Sujet : Re: Parallel Forth on a 44 core machine
De : anton (at) *nospam* mips.complang.tuwien.ac.at (Anton Ertl)
Groupes : comp.lang.forthDate : 18. Aug 2024, 14:42:33
Autres entêtes
Organisation : Institut fuer Computersprachen, Technische Universitaet Wien
Message-ID : <2024Aug18.154233@mips.complang.tuwien.ac.at>
References : 1 2 3 4 5
User-Agent : xrn 10.11
mhx@iae.nl (mhx) writes:
What I meant is severe slowdown when reading variables that are
physically *close* to variables that belong to another process.

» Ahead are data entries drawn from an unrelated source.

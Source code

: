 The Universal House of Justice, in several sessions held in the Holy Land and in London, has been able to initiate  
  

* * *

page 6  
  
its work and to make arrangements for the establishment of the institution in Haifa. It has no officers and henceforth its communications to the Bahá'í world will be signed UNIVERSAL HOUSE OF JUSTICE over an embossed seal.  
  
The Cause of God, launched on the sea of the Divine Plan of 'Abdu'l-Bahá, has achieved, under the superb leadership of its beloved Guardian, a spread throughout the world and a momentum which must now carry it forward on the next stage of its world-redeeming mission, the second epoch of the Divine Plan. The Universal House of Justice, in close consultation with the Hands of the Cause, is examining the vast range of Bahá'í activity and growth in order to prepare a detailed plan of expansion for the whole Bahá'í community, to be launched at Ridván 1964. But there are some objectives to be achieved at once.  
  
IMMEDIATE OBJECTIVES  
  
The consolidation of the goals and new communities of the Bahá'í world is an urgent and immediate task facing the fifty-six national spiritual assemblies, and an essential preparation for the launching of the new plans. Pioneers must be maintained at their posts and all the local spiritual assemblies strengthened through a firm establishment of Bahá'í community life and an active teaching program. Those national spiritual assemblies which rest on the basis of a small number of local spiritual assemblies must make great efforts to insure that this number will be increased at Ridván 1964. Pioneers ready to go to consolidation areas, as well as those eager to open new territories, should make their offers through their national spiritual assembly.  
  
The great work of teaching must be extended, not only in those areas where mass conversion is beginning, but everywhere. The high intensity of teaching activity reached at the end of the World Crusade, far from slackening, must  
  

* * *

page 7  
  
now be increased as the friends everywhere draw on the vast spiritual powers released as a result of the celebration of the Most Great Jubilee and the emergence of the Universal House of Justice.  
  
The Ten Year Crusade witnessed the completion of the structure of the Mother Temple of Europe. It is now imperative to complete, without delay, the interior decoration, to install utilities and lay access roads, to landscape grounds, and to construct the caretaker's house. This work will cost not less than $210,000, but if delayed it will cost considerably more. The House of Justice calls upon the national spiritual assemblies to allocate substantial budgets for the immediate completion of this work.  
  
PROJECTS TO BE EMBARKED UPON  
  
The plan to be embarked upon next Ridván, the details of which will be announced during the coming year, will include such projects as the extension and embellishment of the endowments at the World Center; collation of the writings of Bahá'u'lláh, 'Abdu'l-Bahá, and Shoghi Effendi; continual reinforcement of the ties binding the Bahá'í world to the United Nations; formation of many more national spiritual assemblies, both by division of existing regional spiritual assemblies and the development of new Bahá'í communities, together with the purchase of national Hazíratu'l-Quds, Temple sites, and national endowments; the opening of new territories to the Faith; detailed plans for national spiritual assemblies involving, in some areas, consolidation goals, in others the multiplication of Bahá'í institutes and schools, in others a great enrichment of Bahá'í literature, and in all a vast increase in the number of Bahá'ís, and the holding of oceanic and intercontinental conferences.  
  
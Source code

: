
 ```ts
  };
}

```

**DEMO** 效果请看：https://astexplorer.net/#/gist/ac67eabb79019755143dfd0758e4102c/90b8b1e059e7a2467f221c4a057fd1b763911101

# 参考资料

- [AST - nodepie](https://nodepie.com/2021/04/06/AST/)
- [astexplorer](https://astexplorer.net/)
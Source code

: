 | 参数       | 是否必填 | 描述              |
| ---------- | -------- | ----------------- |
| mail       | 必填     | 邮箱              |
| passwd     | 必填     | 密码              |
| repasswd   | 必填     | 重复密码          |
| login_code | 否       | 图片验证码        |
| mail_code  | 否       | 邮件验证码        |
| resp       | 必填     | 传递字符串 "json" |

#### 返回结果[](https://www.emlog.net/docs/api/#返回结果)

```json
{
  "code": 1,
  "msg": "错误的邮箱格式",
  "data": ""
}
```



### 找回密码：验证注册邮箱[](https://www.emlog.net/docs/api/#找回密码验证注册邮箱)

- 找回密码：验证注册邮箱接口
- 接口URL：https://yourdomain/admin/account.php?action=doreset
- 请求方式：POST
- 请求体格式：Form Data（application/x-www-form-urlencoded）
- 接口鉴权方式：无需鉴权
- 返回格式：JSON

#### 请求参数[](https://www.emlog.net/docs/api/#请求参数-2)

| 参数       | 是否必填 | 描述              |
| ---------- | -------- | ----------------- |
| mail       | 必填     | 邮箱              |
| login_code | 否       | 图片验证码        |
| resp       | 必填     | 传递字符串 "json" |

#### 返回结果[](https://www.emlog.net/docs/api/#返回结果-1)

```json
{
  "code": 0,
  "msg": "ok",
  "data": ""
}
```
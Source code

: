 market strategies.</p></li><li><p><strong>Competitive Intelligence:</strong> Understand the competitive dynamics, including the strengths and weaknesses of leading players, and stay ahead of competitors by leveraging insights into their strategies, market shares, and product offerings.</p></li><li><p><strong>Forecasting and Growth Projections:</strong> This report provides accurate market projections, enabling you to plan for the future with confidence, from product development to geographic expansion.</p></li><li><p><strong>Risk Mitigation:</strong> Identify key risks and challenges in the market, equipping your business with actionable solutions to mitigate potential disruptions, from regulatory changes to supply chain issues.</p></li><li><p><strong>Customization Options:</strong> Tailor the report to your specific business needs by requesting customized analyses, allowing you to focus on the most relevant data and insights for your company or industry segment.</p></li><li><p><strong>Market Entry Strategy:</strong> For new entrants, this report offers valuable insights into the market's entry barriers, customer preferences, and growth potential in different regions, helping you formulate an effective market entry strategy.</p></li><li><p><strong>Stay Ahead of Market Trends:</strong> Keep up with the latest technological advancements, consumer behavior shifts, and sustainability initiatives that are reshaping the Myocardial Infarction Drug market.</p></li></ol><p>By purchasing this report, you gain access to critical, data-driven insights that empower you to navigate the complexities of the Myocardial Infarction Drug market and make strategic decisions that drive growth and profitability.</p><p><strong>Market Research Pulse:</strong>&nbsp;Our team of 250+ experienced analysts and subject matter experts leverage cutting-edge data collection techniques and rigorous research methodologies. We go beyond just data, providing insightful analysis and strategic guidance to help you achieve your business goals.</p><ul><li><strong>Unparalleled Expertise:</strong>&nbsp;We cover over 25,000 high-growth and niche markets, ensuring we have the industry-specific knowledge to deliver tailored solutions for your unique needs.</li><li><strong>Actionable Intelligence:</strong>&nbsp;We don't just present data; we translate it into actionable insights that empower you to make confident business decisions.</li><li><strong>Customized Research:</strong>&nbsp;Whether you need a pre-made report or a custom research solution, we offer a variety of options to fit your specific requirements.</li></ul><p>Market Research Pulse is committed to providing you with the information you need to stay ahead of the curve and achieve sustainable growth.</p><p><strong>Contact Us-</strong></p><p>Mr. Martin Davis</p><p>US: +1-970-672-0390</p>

That is known as false sharing. The cache coherence protocols work at
the granularity of a a cache line (usually 64 bytes). If core A
writes to a variable, and core B, say, reads one in the same cache
line, the cache coherence protocol first makes that cache line
modified by core A (and every other core has to invalidate that cache
line), and then core B has to wait until core A sends out the data to
the other cores.
It happens for both AMD and Intel on both Windows and Linux.
Spacing such variables farther apart has dramatic impact but
is quite inconvenient in most cases.
Yes, but if you want performance, you have to rearrange your data to
avoid false sharing.
I don't recall that transputers had these problems.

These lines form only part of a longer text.